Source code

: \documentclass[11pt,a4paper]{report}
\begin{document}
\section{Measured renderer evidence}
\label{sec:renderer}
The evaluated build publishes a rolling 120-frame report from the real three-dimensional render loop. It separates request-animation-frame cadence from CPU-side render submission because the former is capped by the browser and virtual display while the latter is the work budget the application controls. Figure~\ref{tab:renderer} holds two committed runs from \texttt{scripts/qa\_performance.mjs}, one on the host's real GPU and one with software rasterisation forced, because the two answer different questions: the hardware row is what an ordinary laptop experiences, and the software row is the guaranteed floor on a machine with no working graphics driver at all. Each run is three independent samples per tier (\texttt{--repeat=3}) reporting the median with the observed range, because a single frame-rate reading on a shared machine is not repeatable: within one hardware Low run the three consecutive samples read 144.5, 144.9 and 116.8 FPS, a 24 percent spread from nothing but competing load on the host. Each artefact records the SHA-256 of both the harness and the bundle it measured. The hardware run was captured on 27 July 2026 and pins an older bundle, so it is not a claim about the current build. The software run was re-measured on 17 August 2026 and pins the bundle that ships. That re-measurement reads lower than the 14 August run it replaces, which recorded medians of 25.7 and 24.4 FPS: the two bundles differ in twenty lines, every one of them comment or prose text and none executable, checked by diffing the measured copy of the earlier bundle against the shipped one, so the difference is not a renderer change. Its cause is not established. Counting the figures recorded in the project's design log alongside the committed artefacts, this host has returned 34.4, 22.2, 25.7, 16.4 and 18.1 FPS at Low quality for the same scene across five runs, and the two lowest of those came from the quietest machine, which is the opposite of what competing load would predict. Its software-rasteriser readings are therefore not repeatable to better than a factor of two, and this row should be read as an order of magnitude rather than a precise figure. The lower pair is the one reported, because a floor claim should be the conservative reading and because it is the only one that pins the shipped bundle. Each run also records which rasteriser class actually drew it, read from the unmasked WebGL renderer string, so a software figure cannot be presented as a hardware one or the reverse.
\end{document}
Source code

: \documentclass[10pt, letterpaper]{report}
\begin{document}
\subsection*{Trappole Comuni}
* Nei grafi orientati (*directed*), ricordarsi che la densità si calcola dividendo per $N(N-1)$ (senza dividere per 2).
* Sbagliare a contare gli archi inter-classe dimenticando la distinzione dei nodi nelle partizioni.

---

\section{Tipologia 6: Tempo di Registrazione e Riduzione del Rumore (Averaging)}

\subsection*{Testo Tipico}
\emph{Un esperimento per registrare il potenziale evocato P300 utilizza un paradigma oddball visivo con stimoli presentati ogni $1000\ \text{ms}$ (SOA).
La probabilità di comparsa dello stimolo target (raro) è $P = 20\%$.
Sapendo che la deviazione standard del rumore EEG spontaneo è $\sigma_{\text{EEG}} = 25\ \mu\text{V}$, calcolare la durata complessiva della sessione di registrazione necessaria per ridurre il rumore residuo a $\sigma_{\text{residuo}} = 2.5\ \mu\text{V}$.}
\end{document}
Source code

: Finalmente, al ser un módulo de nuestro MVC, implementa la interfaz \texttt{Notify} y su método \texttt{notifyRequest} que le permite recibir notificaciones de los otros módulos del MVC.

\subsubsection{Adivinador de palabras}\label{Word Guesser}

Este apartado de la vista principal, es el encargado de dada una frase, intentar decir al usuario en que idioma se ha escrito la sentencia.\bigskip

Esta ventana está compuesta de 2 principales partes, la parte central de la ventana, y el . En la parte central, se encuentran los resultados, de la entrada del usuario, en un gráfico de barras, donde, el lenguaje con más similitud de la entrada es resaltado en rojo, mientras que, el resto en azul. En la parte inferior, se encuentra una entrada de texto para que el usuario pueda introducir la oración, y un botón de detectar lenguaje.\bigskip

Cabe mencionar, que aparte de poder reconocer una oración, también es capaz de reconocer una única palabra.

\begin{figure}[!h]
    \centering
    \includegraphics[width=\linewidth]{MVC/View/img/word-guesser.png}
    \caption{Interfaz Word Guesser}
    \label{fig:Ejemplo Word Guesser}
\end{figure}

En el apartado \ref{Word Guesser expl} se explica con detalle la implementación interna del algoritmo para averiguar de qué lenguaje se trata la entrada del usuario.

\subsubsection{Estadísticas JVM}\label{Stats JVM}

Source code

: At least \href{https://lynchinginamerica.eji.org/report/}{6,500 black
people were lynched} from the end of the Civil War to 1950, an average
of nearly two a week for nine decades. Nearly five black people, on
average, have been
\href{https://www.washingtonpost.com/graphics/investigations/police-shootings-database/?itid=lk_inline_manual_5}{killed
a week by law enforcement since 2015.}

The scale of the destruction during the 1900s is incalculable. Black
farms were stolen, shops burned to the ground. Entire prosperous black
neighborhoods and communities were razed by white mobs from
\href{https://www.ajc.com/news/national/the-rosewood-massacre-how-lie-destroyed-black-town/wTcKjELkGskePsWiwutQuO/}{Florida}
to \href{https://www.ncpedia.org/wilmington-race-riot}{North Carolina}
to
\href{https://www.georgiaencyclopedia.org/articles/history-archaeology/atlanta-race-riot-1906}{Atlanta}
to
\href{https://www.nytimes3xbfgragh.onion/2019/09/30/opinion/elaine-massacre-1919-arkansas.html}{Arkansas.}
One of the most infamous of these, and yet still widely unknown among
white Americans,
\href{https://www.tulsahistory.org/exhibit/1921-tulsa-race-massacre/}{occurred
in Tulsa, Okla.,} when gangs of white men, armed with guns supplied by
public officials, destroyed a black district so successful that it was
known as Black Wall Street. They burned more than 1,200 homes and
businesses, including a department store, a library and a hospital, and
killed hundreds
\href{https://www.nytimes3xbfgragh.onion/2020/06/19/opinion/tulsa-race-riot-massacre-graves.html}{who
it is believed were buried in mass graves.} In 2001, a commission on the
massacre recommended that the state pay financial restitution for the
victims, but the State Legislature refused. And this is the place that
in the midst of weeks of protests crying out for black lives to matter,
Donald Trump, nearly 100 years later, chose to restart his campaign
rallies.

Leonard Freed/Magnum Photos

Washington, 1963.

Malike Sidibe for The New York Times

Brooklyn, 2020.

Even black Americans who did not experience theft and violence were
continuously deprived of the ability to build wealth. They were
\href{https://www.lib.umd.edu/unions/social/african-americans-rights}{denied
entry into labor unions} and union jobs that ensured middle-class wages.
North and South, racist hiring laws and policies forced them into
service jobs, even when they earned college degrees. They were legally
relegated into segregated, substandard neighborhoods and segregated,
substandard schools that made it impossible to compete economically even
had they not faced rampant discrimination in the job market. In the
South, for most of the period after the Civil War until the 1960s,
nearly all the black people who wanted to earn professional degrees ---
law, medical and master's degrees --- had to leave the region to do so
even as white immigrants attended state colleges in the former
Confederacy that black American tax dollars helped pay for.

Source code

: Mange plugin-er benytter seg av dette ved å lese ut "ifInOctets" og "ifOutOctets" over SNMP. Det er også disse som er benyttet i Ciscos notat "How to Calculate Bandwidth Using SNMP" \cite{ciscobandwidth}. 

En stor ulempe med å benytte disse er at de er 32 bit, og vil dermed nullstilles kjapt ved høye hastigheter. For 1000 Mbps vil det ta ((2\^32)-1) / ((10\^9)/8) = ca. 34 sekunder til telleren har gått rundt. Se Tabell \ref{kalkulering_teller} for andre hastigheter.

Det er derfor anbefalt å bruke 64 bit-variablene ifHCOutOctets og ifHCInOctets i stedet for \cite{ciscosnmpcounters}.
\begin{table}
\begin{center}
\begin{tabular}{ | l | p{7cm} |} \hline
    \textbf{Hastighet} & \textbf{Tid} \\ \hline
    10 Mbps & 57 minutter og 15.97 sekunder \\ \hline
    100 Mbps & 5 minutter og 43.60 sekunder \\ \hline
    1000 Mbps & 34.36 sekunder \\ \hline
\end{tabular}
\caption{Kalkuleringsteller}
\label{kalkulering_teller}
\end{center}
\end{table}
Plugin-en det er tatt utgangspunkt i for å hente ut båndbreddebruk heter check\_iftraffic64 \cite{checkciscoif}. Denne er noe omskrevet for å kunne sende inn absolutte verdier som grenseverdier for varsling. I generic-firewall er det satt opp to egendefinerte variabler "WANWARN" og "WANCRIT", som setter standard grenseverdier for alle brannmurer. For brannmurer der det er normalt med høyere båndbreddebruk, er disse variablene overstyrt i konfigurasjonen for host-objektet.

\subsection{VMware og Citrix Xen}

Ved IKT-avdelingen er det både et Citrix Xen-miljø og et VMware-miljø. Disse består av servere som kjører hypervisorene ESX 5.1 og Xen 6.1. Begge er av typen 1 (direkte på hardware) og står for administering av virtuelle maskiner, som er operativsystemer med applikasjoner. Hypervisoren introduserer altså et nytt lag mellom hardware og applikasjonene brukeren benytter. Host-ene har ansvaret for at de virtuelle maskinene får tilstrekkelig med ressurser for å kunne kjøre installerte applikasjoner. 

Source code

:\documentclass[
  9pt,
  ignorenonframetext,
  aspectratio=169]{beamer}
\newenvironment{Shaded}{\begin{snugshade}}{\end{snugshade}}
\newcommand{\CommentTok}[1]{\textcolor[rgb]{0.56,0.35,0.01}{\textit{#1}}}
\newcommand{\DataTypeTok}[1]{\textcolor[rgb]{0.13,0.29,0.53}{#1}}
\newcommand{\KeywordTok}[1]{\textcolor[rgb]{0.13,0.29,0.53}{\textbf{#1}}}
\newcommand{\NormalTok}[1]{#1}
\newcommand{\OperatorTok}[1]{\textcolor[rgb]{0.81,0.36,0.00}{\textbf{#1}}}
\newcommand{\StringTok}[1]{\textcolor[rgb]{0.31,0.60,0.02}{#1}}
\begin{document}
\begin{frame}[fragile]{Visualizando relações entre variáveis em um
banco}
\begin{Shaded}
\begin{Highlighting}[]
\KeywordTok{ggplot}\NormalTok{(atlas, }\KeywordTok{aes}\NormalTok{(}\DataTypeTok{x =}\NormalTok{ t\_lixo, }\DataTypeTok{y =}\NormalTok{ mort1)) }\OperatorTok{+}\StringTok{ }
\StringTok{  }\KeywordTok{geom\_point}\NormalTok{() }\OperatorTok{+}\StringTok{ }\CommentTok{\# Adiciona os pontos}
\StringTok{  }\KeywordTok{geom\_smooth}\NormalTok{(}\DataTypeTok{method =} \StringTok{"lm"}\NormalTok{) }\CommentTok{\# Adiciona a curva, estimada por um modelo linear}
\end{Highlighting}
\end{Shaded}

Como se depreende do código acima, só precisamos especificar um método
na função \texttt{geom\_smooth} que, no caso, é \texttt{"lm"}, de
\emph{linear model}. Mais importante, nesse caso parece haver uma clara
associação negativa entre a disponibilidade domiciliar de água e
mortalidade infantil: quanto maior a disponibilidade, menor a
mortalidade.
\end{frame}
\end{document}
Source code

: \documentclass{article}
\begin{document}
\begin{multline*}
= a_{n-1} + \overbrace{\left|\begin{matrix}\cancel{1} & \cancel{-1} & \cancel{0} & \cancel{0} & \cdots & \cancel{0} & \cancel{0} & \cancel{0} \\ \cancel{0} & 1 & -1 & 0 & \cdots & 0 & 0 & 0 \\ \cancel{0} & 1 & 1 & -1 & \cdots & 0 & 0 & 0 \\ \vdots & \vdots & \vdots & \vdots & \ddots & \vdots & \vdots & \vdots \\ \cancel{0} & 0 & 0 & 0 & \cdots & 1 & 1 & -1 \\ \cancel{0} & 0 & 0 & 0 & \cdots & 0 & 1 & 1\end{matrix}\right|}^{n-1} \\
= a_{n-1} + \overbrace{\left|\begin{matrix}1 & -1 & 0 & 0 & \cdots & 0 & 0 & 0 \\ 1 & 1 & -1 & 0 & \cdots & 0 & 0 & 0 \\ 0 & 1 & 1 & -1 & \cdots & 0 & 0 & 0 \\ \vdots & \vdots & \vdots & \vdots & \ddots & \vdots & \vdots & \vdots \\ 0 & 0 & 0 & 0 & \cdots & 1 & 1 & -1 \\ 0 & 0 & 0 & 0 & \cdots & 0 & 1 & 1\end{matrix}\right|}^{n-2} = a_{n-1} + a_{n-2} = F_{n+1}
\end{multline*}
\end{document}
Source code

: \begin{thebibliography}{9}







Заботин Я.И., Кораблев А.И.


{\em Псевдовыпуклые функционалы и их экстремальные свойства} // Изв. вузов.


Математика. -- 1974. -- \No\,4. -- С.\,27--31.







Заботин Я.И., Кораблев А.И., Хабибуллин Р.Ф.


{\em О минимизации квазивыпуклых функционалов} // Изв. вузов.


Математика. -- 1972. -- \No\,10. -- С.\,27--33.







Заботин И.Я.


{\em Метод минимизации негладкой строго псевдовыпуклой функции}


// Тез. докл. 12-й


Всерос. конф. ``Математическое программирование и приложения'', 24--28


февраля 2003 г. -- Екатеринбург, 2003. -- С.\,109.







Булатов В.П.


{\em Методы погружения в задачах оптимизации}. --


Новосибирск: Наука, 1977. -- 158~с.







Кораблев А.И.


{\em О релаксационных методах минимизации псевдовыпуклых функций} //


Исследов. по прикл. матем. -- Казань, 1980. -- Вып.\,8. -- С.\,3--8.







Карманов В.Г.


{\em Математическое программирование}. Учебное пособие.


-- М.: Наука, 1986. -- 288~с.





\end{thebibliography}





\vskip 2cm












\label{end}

══════════════════════════════

→ **GOAL OF THE EXERCISE**:
State how many lines of the records contain the word "were". Give that number alone.

→ **EXERCISE ANSWER**:
7